But you’ve demonstrated that determination, actually; that’s what I’m here to say. You’ve already demonstrated that this weekend, even if you’re in a process right now, even if you’re not really in a groovy space. There are people who are in a very groovy space right now; I know, I’ve been talking to them. I won’t embarrass them by mentioning their names, but there’s a range of where people are right now in this room. So if you’re in a process, and a lot has been stirred up, be careful not to judge the quality of your retreat based on that.

The truth is, you’re not qualified to judge it. You don’t really know how you’re doing. That’s really the truth. That’s not a put-down; that’s really the truth. If you live in the question, you’ll find out over time. If you’re confused, or if you’re stirred up, I encourage you to hang in there. In a way, it’s kind of tricky to come to a short retreat, where it’s actually very hot. It’s a little tricky, because it does move a lot. Those who have been here numerous times and have had the experience, they get it. But if you haven’t, and you don’t know, it can be a little disorienting.

So you’ll take the retreat with you. The work you’ve done here doesn’t end here; it’s going to continue. Some part of you made the choice to be here, and I believe you can trust that part of you.

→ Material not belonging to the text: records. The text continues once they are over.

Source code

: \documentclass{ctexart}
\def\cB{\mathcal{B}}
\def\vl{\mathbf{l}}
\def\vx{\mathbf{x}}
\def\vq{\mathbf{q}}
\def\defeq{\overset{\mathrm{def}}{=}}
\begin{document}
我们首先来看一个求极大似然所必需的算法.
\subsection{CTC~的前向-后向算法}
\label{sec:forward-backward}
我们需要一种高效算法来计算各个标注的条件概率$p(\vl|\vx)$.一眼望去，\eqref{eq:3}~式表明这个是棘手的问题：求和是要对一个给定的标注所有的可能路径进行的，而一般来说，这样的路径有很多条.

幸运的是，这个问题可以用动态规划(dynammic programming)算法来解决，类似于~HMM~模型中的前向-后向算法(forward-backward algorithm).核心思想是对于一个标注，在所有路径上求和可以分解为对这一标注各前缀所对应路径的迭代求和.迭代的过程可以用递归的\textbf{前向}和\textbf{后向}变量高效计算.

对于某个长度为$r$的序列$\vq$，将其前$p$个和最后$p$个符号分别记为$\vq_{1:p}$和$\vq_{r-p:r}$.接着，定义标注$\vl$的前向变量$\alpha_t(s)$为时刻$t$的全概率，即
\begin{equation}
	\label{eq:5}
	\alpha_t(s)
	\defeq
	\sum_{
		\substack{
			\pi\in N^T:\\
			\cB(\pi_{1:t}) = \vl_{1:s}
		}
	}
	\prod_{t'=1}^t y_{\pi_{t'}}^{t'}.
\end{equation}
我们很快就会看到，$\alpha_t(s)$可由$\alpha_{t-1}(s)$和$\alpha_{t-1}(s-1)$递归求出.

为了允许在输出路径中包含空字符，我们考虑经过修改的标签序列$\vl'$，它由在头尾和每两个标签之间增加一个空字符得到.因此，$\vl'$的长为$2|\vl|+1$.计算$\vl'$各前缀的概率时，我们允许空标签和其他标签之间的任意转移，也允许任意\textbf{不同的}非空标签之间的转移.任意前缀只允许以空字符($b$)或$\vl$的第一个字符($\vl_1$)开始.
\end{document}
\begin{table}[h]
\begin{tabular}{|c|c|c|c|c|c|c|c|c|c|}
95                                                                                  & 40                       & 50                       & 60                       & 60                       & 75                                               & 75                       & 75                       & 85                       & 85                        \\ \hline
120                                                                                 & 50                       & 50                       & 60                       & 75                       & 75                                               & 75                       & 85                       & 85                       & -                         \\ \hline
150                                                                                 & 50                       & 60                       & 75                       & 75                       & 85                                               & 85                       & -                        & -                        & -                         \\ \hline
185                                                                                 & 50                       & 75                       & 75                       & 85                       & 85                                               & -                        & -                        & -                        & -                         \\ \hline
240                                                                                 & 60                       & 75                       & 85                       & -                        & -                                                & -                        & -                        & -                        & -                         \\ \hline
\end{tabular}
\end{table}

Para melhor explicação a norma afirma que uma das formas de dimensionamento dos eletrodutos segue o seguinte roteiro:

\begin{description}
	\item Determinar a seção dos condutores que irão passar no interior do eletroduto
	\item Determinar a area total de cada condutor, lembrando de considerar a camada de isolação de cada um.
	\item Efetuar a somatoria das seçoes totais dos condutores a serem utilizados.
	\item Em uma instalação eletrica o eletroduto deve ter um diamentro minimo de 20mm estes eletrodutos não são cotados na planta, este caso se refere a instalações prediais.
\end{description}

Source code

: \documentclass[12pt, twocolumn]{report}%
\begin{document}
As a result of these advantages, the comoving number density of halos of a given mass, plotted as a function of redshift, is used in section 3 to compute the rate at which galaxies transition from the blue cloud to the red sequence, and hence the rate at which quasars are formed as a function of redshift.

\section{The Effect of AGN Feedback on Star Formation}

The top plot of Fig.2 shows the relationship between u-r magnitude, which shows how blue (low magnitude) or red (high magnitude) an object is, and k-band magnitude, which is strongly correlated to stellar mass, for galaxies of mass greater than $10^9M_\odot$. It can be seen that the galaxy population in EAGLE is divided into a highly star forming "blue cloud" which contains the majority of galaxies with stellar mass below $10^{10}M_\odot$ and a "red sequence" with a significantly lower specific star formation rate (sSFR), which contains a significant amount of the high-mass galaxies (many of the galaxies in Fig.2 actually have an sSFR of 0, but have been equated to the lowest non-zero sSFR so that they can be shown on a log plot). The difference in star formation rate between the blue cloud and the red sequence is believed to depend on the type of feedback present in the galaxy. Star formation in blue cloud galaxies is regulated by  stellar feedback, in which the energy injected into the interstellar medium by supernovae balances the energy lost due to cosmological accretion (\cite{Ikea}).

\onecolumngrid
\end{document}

And when you leave, really take time to check in with yourself, to be still, to not just automatically get back into all the habits of your life. It’s very easy to do that; it’s like a tsunami that’s ready to swallow you up as soon as you get out the door. It can happen! So I really encourage you to make the effort to be conscious. And stopping—meditating—can help.

One of the things that Jean said, which I really think is appropriate, was “it’s not good to work too much.” He said, “spend some time every day in openness.” He didn’t say “sit on your cushion and meditate forty minutes a day.” But it might turn out to be that way. Or it might be three hours, who knows? It’s not a rigid prescription. He also said, “when there is no one meditating, then meditation is happening.” The form of meditation is not meditation. The forms of meditation are a setup to, God willing, discover real meditation, the so-called openness, or grace, of our true being.

So you become available, even in the struggle, even in the turbulence. You say OK, yes to this even, yes to this moment; and then allow transformation to happen. And you may cry, and you may scream, and you may shake in fear; all of that may happen. That’s just movement, that’s just the unwinding of the ego-protective wall. That is not who we are, that’s just the crumbling and dissolving of the false self. Let it happen. That’s what you want. Isn’t it?

The truth is, you’ve done incredibly well here. It’s been a beautiful, beautiful retreat. It’s an incredible pleasure to be sitting with you this morning, and just feeling how you’ve been doing your work. Believe it or not, you have been doing your work. There’s a huge difference from day one, from when we arrived. Huge. And for those that know me, I don’t fib about that kind of thing.

Everyone’s path is unique. It’s important to know that. You may read books by teachers, or people you respect, and think, “well I guess that’s the way it’s supposed to happen. That’s what happened to them, right?” Or if I tell my story, it’s what happened to me. But you have your own story in that regard, and that’s going to unfold in its own unique way for you. There are common elements that everyone shares, and when you begin to get it, you can benefit from hearing them and understanding that. But the truth is, your own unfoldment is really very specific to you.

That’s why it’s so important to pay attention, closely, so you begin to let it unravel. There’s no one else who can do that work but you, there’s not going to be any great guru who’s going to zap you into enlightenment. You might get high, you know, in a satsang environment, and kind of dig that high. That’s nice, but that isn’t going to do it for you. You can get addicted to that, and then you stay in that immature, adolescent space of wanting it to be served to you on a silver platter. And it ain’t gonna be!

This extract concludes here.